El cerebro humano no nació para leer
El ser humano no nació para leer. La lectura es una invención cultural muy reciente en términos evolutivos: llevamos apenas unos 5.000 años leyendo, frente a aproximadamente 300.000 años de existencia del Homo sapiens, lo que significa que solo hemos pasado alrededor del 1,6% de nuestra historia como especie expuestos a la lectura. A diferencia de funciones como ver, hablar u orientarnos en el espacio, no existe ningún área cerebral diseñada evolutivamente para reconocer letras. Lo que llamamos leer es un proceso que el cerebro construye de forma artificial, reclutando redes que originalmente evolucionaron para otras funciones.
Dicho esto, la dislexia es una condición neurológica que afecta a entre el 10 y el 20% de la población y que el DSM-5 define como una dificultad específica en el aprendizaje que impacta en la fluidez lectora, la decodificación y la ortografía. En el proceso de lectura existe una región conocida como la “caja de las letras”, en el hemisferio izquierdo, que en los cerebros neurotípicos se activa de forma rápida y automática para conectar letras con sonidos. En la dislexia, esa conexión no se automatiza igual: el cerebro necesita encontrar rutas alternativas, lo que supone un esfuerzo y un gasto energético significativamente mayores. Por eso leer puede ser lento, agotador y estresante. En esa búsqueda de rutas alternativas, el cerebro disléxico se apoya más en regiones del hemisferio derecho, donde residen redes de procesamiento visual, espacial y asociativo relacionadas con la creatividad y el pensamiento holístico. La red izquierda de lectura no se automatiza de la misma forma, y el cerebro se apoya más en rutas visuales, globales y asociativas.
Los retos en el entorno laboral
En el día a día profesional, las dificultades asociadas a la dislexia se manifiestan de formas concretas: errores ortográficos frecuentes, dificultad para leer documentos largos con rapidez, lentitud en la redacción de informes o confusión con instrucciones escritas complejas. También puede afectar a la memoria de trabajo, dificultando retener varias instrucciones verbales al mismo tiempo. Según Made By Dyslexia, el 96% de los profesionales con dislexia siente que los procesos de selección no están diseñados para reconocer sus fortalezas, y solo el 30% se siente plenamente capacitado en su entorno de trabajo. El coste de este desajuste no es solo personal: se estima que 3,2 billones de dólares en talento disléxico permanecen sin aprovechar en la economía global porque las organizaciones no han creado las condiciones para que este perfil rinda a su nivel real.

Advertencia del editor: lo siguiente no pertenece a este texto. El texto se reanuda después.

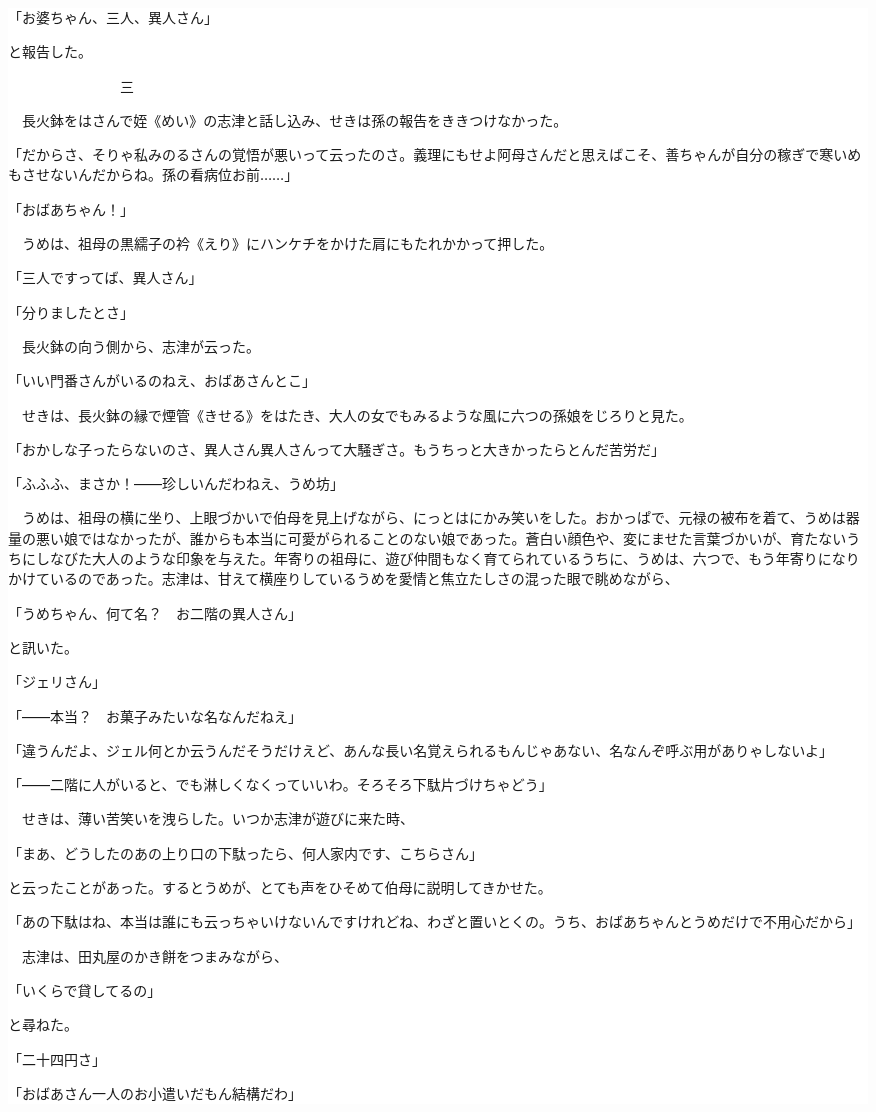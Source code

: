 「お婆ちゃん、三人、異人さん」

と報告した。



　　　　　　　　三



　長火鉢をはさんで姪《めい》の志津と話し込み、せきは孫の報告をききつけなかった。

「だからさ、そりゃ私みのるさんの覚悟が悪いって云ったのさ。義理にもせよ阿母さんだと思えばこそ、善ちゃんが自分の稼ぎで寒いめもさせないんだからね。孫の看病位お前……」

「おばあちゃん！」

　うめは、祖母の黒繻子の衿《えり》にハンケチをかけた肩にもたれかかって押した。

「三人ですってば、異人さん」

「分りましたとさ」

　長火鉢の向う側から、志津が云った。

「いい門番さんがいるのねえ、おばあさんとこ」

　せきは、長火鉢の縁で煙管《きせる》をはたき、大人の女でもみるような風に六つの孫娘をじろりと見た。

「おかしな子ったらないのさ、異人さん異人さんって大騒ぎさ。もうちっと大きかったらとんだ苦労だ」

「ふふふ、まさか！――珍しいんだわねえ、うめ坊」

　うめは、祖母の横に坐り、上眼づかいで伯母を見上げながら、にっとはにかみ笑いをした。おかっぱで、元禄の被布を着て、うめは器量の悪い娘ではなかったが、誰からも本当に可愛がられることのない娘であった。蒼白い顔色や、変にませた言葉づかいが、育たないうちにしなびた大人のような印象を与えた。年寄りの祖母に、遊び仲間もなく育てられているうちに、うめは、六つで、もう年寄りになりかけているのであった。志津は、甘えて横座りしているうめを愛情と焦立たしさの混った眼で眺めながら、

「うめちゃん、何て名？　お二階の異人さん」

と訊いた。

「ジェリさん」

「――本当？　お菓子みたいな名なんだねえ」

「違うんだよ、ジェル何とか云うんだそうだけえど、あんな長い名覚えられるもんじゃあない、名なんぞ呼ぶ用がありゃしないよ」

「――二階に人がいると、でも淋しくなくっていいわ。そろそろ下駄片づけちゃどう」

　せきは、薄い苦笑いを洩らした。いつか志津が遊びに来た時、

「まあ、どうしたのあの上り口の下駄ったら、何人家内です、こちらさん」

と云ったことがあった。するとうめが、とても声をひそめて伯母に説明してきかせた。

「あの下駄はね、本当は誰にも云っちゃいけないんですけれどね、わざと置いとくの。うち、おばあちゃんとうめだけで不用心だから」

　志津は、田丸屋のかき餅をつまみながら、

「いくらで貸してるの」

と尋ねた。

「二十四円さ」

「おばあさん一人のお小遣いだもん結構だわ」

Las fortalezas: lo que el pensamiento disléxico aporta
El informe Intelligence 5.0 de Made By Dyslexia y Randstad Enterprise concluye que las habilidades del pensamiento disléxico coinciden exactamente con las tres competencias más demandadas en todos los sectores: resolución de problemas complejos, pensamiento analítico y liderazgo creativo. Las personas con dislexia suelen destacar por su capacidad de pensamiento visual y espacial, su habilidad para ver el panorama general, su pensamiento narrativo y su inteligencia emocional. Un estudio de la Universidad de Cambridge concluye que las personas con dislexia son especialistas en exploración y curiosidad, con un sesgo exploratorio crucial para adaptarse a entornos cambiantes. El verdadero argumento no son los casos de éxito individuales, sino que el 35% de los emprendedores se identifica como disléxico, lo que sugiere una conexión estructural entre este perfil cognitivo y la capacidad de innovar y liderar.

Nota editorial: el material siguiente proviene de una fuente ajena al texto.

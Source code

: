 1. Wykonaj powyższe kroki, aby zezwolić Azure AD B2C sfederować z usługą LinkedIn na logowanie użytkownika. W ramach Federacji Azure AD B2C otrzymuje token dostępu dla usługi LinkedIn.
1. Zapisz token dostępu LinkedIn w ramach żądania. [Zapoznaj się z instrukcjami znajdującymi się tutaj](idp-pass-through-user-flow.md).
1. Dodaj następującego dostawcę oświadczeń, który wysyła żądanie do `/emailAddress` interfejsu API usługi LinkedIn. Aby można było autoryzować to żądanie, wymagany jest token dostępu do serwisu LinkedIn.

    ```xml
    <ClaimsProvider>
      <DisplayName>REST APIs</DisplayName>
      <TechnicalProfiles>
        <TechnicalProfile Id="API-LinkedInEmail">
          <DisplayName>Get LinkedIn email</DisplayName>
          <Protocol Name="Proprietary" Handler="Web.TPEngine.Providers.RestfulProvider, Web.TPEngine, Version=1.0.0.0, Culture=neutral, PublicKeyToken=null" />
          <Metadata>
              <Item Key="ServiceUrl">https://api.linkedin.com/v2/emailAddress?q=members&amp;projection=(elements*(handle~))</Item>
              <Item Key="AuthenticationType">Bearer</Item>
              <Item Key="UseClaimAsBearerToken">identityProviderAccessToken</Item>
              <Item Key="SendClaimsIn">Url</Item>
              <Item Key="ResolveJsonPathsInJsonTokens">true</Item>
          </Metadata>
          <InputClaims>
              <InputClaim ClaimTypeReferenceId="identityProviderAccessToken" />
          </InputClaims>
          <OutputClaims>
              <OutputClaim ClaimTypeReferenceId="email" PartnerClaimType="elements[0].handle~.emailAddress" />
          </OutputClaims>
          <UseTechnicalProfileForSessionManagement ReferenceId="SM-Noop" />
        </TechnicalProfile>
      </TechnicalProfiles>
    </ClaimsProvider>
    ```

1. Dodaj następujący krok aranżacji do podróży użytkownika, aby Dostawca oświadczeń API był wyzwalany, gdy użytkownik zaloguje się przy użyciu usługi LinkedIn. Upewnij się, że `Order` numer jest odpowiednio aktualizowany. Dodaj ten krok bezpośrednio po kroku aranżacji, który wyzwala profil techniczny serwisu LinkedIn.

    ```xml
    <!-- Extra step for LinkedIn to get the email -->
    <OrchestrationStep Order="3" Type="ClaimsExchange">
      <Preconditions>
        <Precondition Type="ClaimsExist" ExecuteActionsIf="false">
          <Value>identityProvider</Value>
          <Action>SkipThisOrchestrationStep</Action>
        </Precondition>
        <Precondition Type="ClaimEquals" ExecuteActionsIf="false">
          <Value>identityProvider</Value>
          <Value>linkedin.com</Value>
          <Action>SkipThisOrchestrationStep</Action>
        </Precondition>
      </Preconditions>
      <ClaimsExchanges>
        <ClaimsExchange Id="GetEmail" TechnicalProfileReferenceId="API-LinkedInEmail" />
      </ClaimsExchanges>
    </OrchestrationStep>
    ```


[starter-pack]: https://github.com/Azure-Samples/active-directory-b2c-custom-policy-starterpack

Lo que las organizaciones pueden hacer
Los ajustes para empleados con dislexia son en su mayoría sencillos y de bajo coste: proporcionar documentos en formatos accesibles, usar fuentes como Arial, aumentar el interlineado, permitir el uso de correctores ortográficos o herramientas de texto a voz, y dar instrucciones por escrito además de verbalmente. Tan importante como los ajustes es revisar los procesos de selección: los tests cronometrados y las pruebas de redacción bajo presión filtran talento disléxico antes de que nadie haya podido ver de qué es capaz. Empresas como EY, Microsoft o HSBC ya reclutan activamente pensadores disléxicos porque han entendido que formar a sus equipos para reconocer este perfil cognitivo es una ventaja competitiva real. La dislexia no es un obstáculo que gestionar: en el entorno adecuado, es un activo con un retorno extraordinario.